Exclude all pictures. Then restate, word for word, the entries from the first line through the line that contains "<td><p>The initial state".

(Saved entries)

◇ ◇ ◇

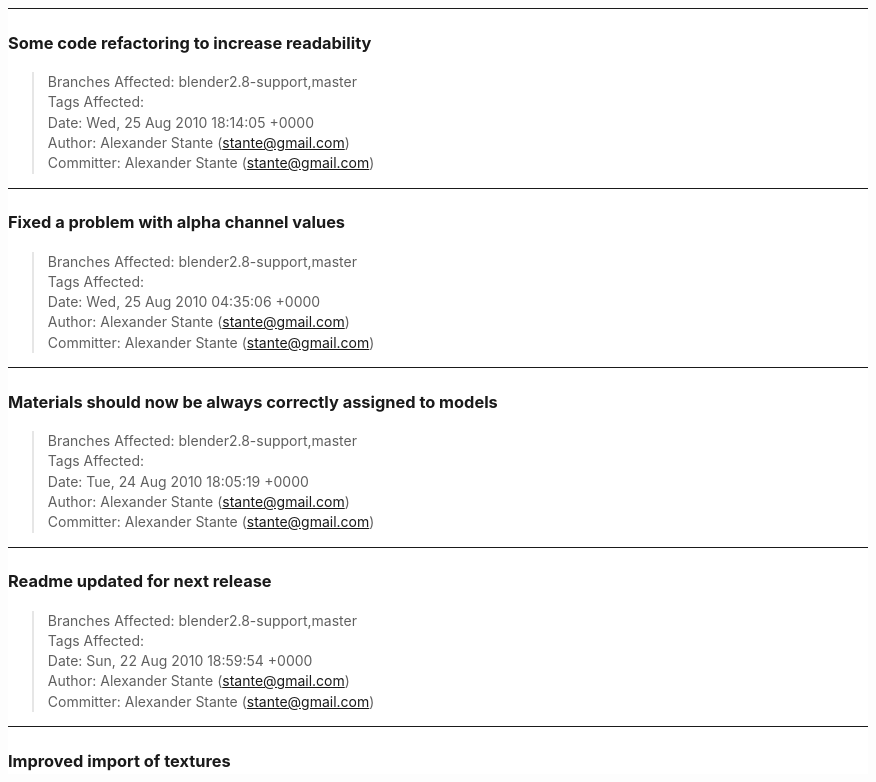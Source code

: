 

---


### Some code refactoring to increase readability

> Branches Affected: blender2.8-support,master  
> Tags Affected:   
> Date: Wed, 25 Aug 2010 18:14:05 +0000  
> Author: Alexander Stante (stante@gmail.com)  
> Committer: Alexander Stante (stante@gmail.com)  



---


### Fixed a problem with alpha channel values

> Branches Affected: blender2.8-support,master  
> Tags Affected:   
> Date: Wed, 25 Aug 2010 04:35:06 +0000  
> Author: Alexander Stante (stante@gmail.com)  
> Committer: Alexander Stante (stante@gmail.com)  



---


### Materials should now be always correctly assigned to models

> Branches Affected: blender2.8-support,master  
> Tags Affected:   
> Date: Tue, 24 Aug 2010 18:05:19 +0000  
> Author: Alexander Stante (stante@gmail.com)  
> Committer: Alexander Stante (stante@gmail.com)  



---


### Readme updated for next release

> Branches Affected: blender2.8-support,master  
> Tags Affected:   
> Date: Sun, 22 Aug 2010 18:59:54 +0000  
> Author: Alexander Stante (stante@gmail.com)  
> Committer: Alexander Stante (stante@gmail.com)  



---


### Improved import of textures
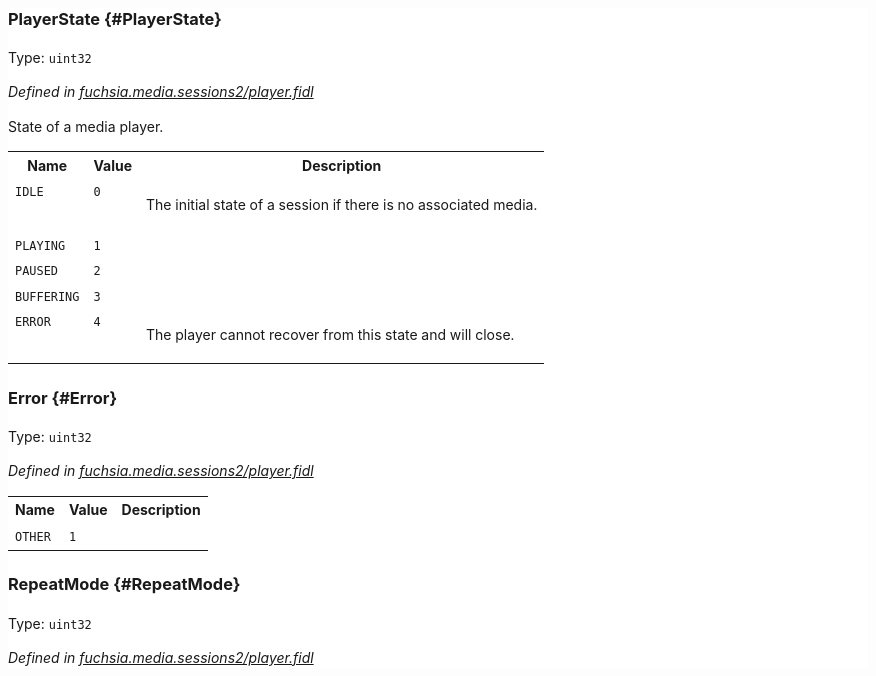 ### PlayerState {#PlayerState}
Type: <code>uint32</code>

*Defined in [fuchsia.media.sessions2/player.fidl](https://fuchsia.googlesource.com/fuchsia/+/master/sdk/fidl/fuchsia.media.sessions2/player.fidl#81)*

<p>State of a media player.</p>


<table>
    <tr><th>Name</th><th>Value</th><th>Description</th></tr><tr>
            <td><code>IDLE</code></td>
            <td><code>0</code></td>
            <td><p>The initial state of a session if there is no associated media.</p>
</td>
        </tr><tr>
            <td><code>PLAYING</code></td>
            <td><code>1</code></td>
            <td></td>
        </tr><tr>
            <td><code>PAUSED</code></td>
            <td><code>2</code></td>
            <td></td>
        </tr><tr>
            <td><code>BUFFERING</code></td>
            <td><code>3</code></td>
            <td></td>
        </tr><tr>
            <td><code>ERROR</code></td>
            <td><code>4</code></td>
            <td><p>The player cannot recover from this state and will close.</p>
</td>
        </tr></table>

### Error {#Error}
Type: <code>uint32</code>

*Defined in [fuchsia.media.sessions2/player.fidl](https://fuchsia.googlesource.com/fuchsia/+/master/sdk/fidl/fuchsia.media.sessions2/player.fidl#93)*



<table>
    <tr><th>Name</th><th>Value</th><th>Description</th></tr><tr>
            <td><code>OTHER</code></td>
            <td><code>1</code></td>
            <td></td>
        </tr></table>

### RepeatMode {#RepeatMode}
Type: <code>uint32</code>

*Defined in [fuchsia.media.sessions2/player.fidl](https://fuchsia.googlesource.com/fuchsia/+/master/sdk/fidl/fuchsia.media.sessions2/player.fidl#98)*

◇ ◇ ◇

ANSWER SPACE
Source code

: 

---


### Some code refactoring to increase readability

> Branches Affected: blender2.8-support,master  
> Tags Affected:   
> Date: Wed, 25 Aug 2010 18:14:05 +0000  
> Author: Alexander Stante (stante@gmail.com)  
> Committer: Alexander Stante (stante@gmail.com)  



---


### Fixed a problem with alpha channel values

> Branches Affected: blender2.8-support,master  
> Tags Affected:   
> Date: Wed, 25 Aug 2010 04:35:06 +0000  
> Author: Alexander Stante (stante@gmail.com)  
> Committer: Alexander Stante (stante@gmail.com)  



---


### Materials should now be always correctly assigned to models

> Branches Affected: blender2.8-support,master  
> Tags Affected:   
> Date: Tue, 24 Aug 2010 18:05:19 +0000  
> Author: Alexander Stante (stante@gmail.com)  
> Committer: Alexander Stante (stante@gmail.com)  



---


### Readme updated for next release

> Branches Affected: blender2.8-support,master  
> Tags Affected:   
> Date: Sun, 22 Aug 2010 18:59:54 +0000  
> Author: Alexander Stante (stante@gmail.com)  
> Committer: Alexander Stante (stante@gmail.com)  



---


### Improved import of textures
 ### PlayerState {#PlayerState}
Type: <code>uint32</code>

*Defined in [fuchsia.media.sessions2/player.fidl](https://fuchsia.googlesource.com/fuchsia/+/master/sdk/fidl/fuchsia.media.sessions2/player.fidl#81)*

<p>State of a media player.</p>


<table>
    <tr><th>Name</th><th>Value</th><th>Description</th></tr><tr>
            <td><code>IDLE</code></td>
            <td><code>0</code></td>
            <td><p>The initial state of a session if there is no associated media.</p>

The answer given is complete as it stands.